## WHAT THE EXERCISE ASKS
Each entry shown below is to be reproduced exactly.

== Segment start ==

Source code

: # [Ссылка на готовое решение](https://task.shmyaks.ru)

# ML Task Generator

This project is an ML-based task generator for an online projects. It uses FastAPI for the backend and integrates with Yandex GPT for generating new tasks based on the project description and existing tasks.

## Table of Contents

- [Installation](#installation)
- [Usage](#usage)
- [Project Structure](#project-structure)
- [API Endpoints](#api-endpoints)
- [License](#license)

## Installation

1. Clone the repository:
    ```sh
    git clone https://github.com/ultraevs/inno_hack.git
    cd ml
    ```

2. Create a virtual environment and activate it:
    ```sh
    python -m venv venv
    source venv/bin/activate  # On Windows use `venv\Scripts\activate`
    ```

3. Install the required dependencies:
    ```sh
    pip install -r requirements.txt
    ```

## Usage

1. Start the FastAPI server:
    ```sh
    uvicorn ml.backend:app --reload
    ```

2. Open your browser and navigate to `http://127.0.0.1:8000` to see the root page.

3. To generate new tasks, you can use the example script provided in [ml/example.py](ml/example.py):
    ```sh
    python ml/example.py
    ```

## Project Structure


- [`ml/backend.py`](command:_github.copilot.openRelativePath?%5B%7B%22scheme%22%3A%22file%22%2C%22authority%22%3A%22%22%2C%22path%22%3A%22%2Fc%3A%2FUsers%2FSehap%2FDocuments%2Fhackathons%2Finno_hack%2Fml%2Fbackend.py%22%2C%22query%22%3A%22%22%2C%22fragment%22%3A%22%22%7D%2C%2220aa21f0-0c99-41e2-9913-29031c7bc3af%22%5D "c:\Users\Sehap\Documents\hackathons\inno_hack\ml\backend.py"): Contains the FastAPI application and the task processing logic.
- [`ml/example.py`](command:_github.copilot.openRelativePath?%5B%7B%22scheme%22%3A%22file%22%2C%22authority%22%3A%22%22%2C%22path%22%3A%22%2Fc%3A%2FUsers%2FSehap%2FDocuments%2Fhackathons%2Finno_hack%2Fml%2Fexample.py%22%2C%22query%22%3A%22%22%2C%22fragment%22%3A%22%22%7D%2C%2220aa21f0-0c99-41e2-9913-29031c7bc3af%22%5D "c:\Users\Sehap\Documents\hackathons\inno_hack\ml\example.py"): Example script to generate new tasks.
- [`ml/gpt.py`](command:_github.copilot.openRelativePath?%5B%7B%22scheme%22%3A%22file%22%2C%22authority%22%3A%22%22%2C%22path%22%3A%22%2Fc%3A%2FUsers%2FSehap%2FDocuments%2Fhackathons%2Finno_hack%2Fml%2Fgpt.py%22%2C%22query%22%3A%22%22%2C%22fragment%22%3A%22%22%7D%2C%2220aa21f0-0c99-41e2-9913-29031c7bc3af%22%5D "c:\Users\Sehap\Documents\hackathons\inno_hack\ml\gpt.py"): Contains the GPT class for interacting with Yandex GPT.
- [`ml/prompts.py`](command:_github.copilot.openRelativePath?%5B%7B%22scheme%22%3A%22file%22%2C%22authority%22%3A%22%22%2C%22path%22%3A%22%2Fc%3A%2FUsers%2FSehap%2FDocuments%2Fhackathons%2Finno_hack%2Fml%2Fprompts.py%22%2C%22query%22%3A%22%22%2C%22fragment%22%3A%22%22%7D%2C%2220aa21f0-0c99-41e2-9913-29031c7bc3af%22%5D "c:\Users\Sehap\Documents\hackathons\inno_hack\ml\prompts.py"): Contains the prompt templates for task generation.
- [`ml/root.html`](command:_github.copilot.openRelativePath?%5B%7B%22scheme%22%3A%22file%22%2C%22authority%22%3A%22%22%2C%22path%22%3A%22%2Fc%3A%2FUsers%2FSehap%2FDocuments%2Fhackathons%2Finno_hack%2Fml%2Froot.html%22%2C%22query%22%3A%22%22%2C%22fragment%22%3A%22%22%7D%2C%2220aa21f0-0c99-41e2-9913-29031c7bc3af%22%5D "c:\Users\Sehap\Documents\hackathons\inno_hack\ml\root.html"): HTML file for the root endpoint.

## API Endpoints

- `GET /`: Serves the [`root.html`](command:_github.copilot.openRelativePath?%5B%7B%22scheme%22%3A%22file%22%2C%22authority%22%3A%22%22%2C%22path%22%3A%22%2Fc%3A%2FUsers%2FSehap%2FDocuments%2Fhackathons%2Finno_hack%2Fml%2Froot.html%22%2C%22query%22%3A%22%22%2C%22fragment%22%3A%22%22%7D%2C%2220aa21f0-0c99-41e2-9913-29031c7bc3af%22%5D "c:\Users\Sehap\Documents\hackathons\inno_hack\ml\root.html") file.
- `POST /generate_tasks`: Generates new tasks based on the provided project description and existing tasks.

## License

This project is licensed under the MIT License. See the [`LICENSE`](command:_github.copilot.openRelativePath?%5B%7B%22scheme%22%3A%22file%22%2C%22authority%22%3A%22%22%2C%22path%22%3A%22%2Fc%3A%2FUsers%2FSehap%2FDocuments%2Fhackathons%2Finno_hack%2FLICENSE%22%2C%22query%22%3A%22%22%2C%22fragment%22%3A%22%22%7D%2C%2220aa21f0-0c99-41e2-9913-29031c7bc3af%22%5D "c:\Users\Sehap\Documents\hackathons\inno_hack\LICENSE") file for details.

== Segment end ==

## TASK RESPONSE
Source code

: # [Ссылка на готовое решение](https://task.shmyaks.ru)

# ML Task Generator

This project is an ML-based task generator for an online projects. It uses FastAPI for the backend and integrates with Yandex GPT for generating new tasks based on the project description and existing tasks.

## Table of Contents

- [Installation](#installation)
- [Usage](#usage)
- [Project Structure](#project-structure)
- [API Endpoints](#api-endpoints)
- [License](#license)

## Installation

1. Clone the repository:
    ```sh
    git clone https://github.com/ultraevs/inno_hack.git
    cd ml
    ```

2. Create a virtual environment and activate it:
    ```sh
    python -m venv venv
    source venv/bin/activate  # On Windows use `venv\Scripts\activate`
    ```

3. Install the required dependencies:
    ```sh
    pip install -r requirements.txt
    ```

## Usage

1. Start the FastAPI server:
    ```sh
    uvicorn ml.backend:app --reload
    ```

2. Open your browser and navigate to `http://127.0.0.1:8000` to see the root page.

3. To generate new tasks, you can use the example script provided in [ml/example.py](ml/example.py):
    ```sh
    python ml/example.py
    ```

## Project Structure


- [`ml/backend.py`](command:_github.copilot.openRelativePath?%5B%7B%22scheme%22%3A%22file%22%2C%22authority%22%3A%22%22%2C%22path%22%3A%22%2Fc%3A%2FUsers%2FSehap%2FDocuments%2Fhackathons%2Finno_hack%2Fml%2Fbackend.py%22%2C%22query%22%3A%22%22%2C%22fragment%22%3A%22%22%7D%2C%2220aa21f0-0c99-41e2-9913-29031c7bc3af%22%5D "c:\Users\Sehap\Documents\hackathons\inno_hack\ml\backend.py"): Contains the FastAPI application and the task processing logic.
- [`ml/example.py`](command:_github.copilot.openRelativePath?%5B%7B%22scheme%22%3A%22file%22%2C%22authority%22%3A%22%22%2C%22path%22%3A%22%2Fc%3A%2FUsers%2FSehap%2FDocuments%2Fhackathons%2Finno_hack%2Fml%2Fexample.py%22%2C%22query%22%3A%22%22%2C%22fragment%22%3A%22%22%7D%2C%2220aa21f0-0c99-41e2-9913-29031c7bc3af%22%5D "c:\Users\Sehap\Documents\hackathons\inno_hack\ml\example.py"): Example script to generate new tasks.
- [`ml/gpt.py`](command:_github.copilot.openRelativePath?%5B%7B%22scheme%22%3A%22file%22%2C%22authority%22%3A%22%22%2C%22path%22%3A%22%2Fc%3A%2FUsers%2FSehap%2FDocuments%2Fhackathons%2Finno_hack%2Fml%2Fgpt.py%22%2C%22query%22%3A%22%22%2C%22fragment%22%3A%22%22%7D%2C%2220aa21f0-0c99-41e2-9913-29031c7bc3af%22%5D "c:\Users\Sehap\Documents\hackathons\inno_hack\ml\gpt.py"): Contains the GPT class for interacting with Yandex GPT.
- [`ml/prompts.py`](command:_github.copilot.openRelativePath?%5B%7B%22scheme%22%3A%22file%22%2C%22authority%22%3A%22%22%2C%22path%22%3A%22%2Fc%3A%2FUsers%2FSehap%2FDocuments%2Fhackathons%2Finno_hack%2Fml%2Fprompts.py%22%2C%22query%22%3A%22%22%2C%22fragment%22%3A%22%22%7D%2C%2220aa21f0-0c99-41e2-9913-29031c7bc3af%22%5D "c:\Users\Sehap\Documents\hackathons\inno_hack\ml\prompts.py"): Contains the prompt templates for task generation.
- [`ml/root.html`](command:_github.copilot.openRelativePath?%5B%7B%22scheme%22%3A%22file%22%2C%22authority%22%3A%22%22%2C%22path%22%3A%22%2Fc%3A%2FUsers%2FSehap%2FDocuments%2Fhackathons%2Finno_hack%2Fml%2Froot.html%22%2C%22query%22%3A%22%22%2C%22fragment%22%3A%22%22%7D%2C%2220aa21f0-0c99-41e2-9913-29031c7bc3af%22%5D "c:\Users\Sehap\Documents\hackathons\inno_hack\ml\root.html"): HTML file for the root endpoint.

## API Endpoints

- `GET /`: Serves the [`root.html`](command:_github.copilot.openRelativePath?%5B%7B%22scheme%22%3A%22file%22%2C%22authority%22%3A%22%22%2C%22path%22%3A%22%2Fc%3A%2FUsers%2FSehap%2FDocuments%2Fhackathons%2Finno_hack%2Fml%2Froot.html%22%2C%22query%22%3A%22%22%2C%22fragment%22%3A%22%22%7D%2C%2220aa21f0-0c99-41e2-9913-29031c7bc3af%22%5D "c:\Users\Sehap\Documents\hackathons\inno_hack\ml\root.html") file.
- `POST /generate_tasks`: Generates new tasks based on the provided project description and existing tasks.

## License

This project is licensed under the MIT License. See the [`LICENSE`](command:_github.copilot.openRelativePath?%5B%7B%22scheme%22%3A%22file%22%2C%22authority%22%3A%22%22%2C%22path%22%3A%22%2Fc%3A%2FUsers%2FSehap%2FDocuments%2Fhackathons%2Finno_hack%2FLICENSE%22%2C%22query%22%3A%22%22%2C%22fragment%22%3A%22%22%7D%2C%2220aa21f0-0c99-41e2-9913-29031c7bc3af%22%5D "c:\Users\Sehap\Documents\hackathons\inno_hack\LICENSE") file for details.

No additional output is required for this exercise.